Exercise
Lines in the listing below that contain the string "prevNode" are to be found and copied.

Listed records

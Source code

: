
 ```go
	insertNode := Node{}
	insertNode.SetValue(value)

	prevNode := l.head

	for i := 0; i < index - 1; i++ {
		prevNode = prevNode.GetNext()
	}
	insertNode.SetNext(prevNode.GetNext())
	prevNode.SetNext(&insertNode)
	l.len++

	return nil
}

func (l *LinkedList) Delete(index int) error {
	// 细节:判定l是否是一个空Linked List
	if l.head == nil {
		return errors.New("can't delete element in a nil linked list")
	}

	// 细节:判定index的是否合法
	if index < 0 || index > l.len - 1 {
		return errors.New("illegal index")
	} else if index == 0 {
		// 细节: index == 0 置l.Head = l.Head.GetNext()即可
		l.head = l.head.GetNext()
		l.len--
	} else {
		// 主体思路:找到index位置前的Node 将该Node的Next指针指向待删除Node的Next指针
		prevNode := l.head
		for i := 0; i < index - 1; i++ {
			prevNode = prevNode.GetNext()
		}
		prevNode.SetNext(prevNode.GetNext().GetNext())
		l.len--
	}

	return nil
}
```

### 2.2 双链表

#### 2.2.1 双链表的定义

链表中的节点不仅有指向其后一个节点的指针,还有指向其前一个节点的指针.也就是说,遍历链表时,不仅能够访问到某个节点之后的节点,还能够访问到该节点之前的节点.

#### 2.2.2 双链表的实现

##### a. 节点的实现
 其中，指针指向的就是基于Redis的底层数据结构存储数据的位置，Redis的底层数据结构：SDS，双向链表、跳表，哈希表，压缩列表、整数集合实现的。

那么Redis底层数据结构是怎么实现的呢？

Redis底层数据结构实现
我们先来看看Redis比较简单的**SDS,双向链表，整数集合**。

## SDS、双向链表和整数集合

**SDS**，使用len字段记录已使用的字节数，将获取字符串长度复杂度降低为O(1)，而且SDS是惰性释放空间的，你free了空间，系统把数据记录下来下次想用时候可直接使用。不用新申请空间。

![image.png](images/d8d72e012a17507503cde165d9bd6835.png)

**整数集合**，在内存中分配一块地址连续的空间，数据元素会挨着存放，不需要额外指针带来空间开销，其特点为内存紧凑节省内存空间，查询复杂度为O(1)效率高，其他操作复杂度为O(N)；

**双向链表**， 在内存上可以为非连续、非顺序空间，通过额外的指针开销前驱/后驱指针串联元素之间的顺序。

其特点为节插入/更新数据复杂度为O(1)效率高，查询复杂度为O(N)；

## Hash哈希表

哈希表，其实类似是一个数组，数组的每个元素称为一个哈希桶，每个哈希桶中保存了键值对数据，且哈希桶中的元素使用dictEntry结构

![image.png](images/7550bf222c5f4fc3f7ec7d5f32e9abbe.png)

Response area
	prevNode := l.head
		prevNode = prevNode.GetNext()
	insertNode.SetNext(prevNode.GetNext())
	prevNode.SetNext(&insertNode)
		prevNode := l.head
			prevNode = prevNode.GetNext()
		prevNode.SetNext(prevNode.GetNext().GetNext())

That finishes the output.